Successive governments in Punjab have contributed to this slide. It would be in order to look at some of the other ills that have engulfed the state. Its finances are mismanaged grossly. To balance its profligacy, the government property worth Rs 3,533 crore has been mortgaged or sold.
This ever-increasing debt will have to be paid by the future generations. Corruption is endemic and stands embedded in the people's DNA. Nothing seems to get done in a government office without greasing palms, and there's a gap between promise and performance, and between planning and progress.
Playing with water
Not long ago, Punjab's water was healthy, pure and containing most of the essential minerals. We destroyed this great asset in multiple ways. Overused pesticides and chemicals percolated down with rainwater; and combined with untreated water (that also polluted rivers) dumped into the ground to render the subsoil water unfit for drinking.
Thermal-energy plants spew toxic fly ash that settles over vast areas. Rainwater washes down large dumps of this coal ash at powerhouses, and mixes its toxicity with the groundwater. Punjab's rivers carry industrial effluents and other untreated factory waste from Himachal Pradesh as well into groundwater.
The waters of the Beas and Sutlej rivers were carried to Rajasthan through the Gung and Indira canals and stored year round for drinking. Now Rajasthan has complained that the waters of these canals are unfit even for irrigation.
Free and unmetered electricity to farmers has encouraged them to take to sowing water-guzzling paddy. This excessive drawing on subsoil water has lowered the water table to dangerous levels. Further south, large tracts in Bathinda, Muktsar, and Malout etc. are waterlogged, and the government appears to have no viable solution.
The net result of the excessive use of pesticides and chemicals, spewing of toxic fly ash from a large number of coal-fired powerhouses, dumping of industrial waste and untreated sewage into the subsoil groundwater, and subsequent consumption of this water has put pesticides into the blood stream of a good percentage of the population on the one hand and brought the advent of the curse of cancer on the other.

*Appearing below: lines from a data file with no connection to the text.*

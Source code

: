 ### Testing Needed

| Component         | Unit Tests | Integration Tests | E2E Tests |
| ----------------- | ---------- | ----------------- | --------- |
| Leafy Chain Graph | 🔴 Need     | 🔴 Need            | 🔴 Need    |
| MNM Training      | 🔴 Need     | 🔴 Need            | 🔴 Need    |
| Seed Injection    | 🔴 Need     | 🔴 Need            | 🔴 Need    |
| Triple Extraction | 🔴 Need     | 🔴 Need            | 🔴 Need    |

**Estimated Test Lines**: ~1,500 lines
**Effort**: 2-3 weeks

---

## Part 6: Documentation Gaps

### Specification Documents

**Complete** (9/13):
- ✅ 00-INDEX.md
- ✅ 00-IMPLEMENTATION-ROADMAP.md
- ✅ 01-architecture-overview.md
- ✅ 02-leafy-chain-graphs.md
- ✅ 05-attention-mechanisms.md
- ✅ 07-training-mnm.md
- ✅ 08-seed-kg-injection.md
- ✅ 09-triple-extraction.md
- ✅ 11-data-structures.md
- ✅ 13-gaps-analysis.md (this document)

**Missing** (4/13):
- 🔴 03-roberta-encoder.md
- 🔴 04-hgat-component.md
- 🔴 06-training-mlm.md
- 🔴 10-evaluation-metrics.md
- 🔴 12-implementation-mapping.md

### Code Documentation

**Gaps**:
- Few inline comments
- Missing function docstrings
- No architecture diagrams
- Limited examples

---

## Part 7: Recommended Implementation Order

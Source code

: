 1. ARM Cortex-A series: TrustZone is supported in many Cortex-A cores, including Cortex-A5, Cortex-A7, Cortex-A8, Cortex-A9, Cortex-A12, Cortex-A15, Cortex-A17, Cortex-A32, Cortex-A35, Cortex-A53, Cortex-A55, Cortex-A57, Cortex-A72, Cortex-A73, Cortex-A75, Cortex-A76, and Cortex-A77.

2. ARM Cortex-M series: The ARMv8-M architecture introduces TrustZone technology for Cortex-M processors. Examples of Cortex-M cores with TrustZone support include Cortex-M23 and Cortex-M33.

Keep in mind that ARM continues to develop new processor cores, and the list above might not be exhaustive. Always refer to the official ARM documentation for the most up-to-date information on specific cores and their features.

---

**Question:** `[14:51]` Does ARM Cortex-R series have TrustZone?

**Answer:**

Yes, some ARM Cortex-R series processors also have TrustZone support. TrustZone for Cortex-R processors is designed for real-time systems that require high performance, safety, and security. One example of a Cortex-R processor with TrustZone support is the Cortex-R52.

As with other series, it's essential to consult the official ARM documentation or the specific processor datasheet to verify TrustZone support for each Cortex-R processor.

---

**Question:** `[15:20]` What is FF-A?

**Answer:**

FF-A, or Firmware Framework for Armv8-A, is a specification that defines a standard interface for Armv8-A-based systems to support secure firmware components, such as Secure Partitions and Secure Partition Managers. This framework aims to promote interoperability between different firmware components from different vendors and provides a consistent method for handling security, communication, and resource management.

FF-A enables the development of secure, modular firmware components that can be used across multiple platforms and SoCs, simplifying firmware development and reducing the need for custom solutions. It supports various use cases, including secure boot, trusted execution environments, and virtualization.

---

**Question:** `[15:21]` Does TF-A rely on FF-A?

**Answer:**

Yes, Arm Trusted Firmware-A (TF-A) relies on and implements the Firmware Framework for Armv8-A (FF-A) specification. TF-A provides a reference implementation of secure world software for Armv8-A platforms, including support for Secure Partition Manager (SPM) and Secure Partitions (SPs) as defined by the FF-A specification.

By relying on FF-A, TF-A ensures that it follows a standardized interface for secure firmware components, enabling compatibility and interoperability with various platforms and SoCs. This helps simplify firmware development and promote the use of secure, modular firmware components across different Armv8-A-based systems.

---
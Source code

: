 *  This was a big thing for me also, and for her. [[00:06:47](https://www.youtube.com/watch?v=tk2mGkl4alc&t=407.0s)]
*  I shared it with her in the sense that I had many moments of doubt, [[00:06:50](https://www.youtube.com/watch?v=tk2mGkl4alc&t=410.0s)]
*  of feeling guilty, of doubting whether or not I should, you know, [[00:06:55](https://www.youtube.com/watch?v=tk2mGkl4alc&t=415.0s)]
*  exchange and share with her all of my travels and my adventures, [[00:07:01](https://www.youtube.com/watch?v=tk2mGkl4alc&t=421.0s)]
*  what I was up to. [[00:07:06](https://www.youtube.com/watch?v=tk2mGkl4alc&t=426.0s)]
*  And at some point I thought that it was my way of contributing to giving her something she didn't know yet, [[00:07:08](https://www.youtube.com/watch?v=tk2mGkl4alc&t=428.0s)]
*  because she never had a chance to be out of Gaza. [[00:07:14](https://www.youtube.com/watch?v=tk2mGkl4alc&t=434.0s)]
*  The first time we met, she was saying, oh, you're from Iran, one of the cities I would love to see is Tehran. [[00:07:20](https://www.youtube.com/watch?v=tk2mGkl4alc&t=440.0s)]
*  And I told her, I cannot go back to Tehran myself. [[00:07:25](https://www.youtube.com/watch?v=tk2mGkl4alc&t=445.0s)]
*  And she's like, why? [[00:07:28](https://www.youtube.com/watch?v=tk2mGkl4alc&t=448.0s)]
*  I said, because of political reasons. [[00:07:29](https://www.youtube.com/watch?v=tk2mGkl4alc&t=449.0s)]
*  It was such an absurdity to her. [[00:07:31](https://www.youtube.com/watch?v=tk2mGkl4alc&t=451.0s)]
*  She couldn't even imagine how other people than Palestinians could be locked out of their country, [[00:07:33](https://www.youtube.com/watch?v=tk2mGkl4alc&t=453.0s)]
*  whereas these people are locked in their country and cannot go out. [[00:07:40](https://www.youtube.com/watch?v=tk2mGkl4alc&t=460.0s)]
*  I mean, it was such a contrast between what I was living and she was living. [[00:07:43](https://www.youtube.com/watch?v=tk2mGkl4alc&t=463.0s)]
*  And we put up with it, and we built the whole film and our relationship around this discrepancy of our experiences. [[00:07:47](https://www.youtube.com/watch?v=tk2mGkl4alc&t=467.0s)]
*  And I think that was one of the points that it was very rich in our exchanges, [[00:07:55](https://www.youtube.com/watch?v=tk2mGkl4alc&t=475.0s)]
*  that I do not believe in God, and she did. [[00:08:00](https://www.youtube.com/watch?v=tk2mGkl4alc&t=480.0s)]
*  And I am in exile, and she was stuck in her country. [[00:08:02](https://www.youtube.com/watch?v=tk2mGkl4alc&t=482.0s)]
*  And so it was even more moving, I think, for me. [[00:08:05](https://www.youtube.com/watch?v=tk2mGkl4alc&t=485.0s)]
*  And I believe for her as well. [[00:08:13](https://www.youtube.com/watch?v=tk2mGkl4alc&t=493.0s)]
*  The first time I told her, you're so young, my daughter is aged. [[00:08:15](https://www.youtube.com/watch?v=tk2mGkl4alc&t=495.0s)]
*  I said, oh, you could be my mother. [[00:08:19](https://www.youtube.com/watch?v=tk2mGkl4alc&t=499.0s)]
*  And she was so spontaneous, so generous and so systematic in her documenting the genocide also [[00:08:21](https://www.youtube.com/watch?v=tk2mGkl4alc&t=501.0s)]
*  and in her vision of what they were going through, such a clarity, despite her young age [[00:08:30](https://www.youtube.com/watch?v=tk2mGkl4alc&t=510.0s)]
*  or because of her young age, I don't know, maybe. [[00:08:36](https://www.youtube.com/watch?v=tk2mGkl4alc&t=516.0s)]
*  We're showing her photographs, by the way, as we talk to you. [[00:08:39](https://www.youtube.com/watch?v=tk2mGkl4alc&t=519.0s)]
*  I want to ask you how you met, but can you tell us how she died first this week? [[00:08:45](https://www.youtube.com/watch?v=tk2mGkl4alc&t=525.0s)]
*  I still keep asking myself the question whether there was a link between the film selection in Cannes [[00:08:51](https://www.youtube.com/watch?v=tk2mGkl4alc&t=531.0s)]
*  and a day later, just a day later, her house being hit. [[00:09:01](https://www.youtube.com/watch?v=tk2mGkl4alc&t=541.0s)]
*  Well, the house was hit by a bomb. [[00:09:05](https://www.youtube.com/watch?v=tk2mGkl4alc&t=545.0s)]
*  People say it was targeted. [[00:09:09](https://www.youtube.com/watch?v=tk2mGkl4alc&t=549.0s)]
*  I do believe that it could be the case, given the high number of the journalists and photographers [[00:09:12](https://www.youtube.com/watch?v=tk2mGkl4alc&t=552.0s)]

A dangerously low water table will affect the survival of trees eventually. Suspended fly-ash particles in the air affect its quality and cause respiratory diseases and other health problems.
Punjab's limited land has been under unmitigated pressure in many ways. First is its overexploitation through the wheat and paddy cycle and the excessive use of pesticides. Unplanned, haphazard and indiscriminate expansion of towns and villages has resulted in good agricultural land being lost forever. Instead of raising high-rise buildings, plots are being cut and even owners of a few acres being allowed to raise residential colonies because there is so much money to be made in granting sanction for the "change of land use".
Thousands of acres of common village lands (Shamlat land) and even forestlands have been doled out to politicians, bureaucrats and policemen, or simply grabbed by the same set of people. Land grab by the powerful and the well connected is the order of the day. Land prices have been jacked up artificially to levels that have made acquiring land for industry unviable.
Driving out industry
Unsupportive attitude of the government has driven out most industry, leave alone the new ones coming in. Given the Indian businessmen's penchant to cut corners, the recently policy of "self certification" on most of the imperatives for building new industry is a trap for later harassment by petty officials on the grounds of flaws in self-certification.
Instead of a large number of coal-fired power projects that spew toxic fly ash, a tie-up with Himachal Pradesh for joint hydroelectricity projects was a better option that was never explored. Projects of residential colonies, towns and industrial estates are the new tools and pools of corruption.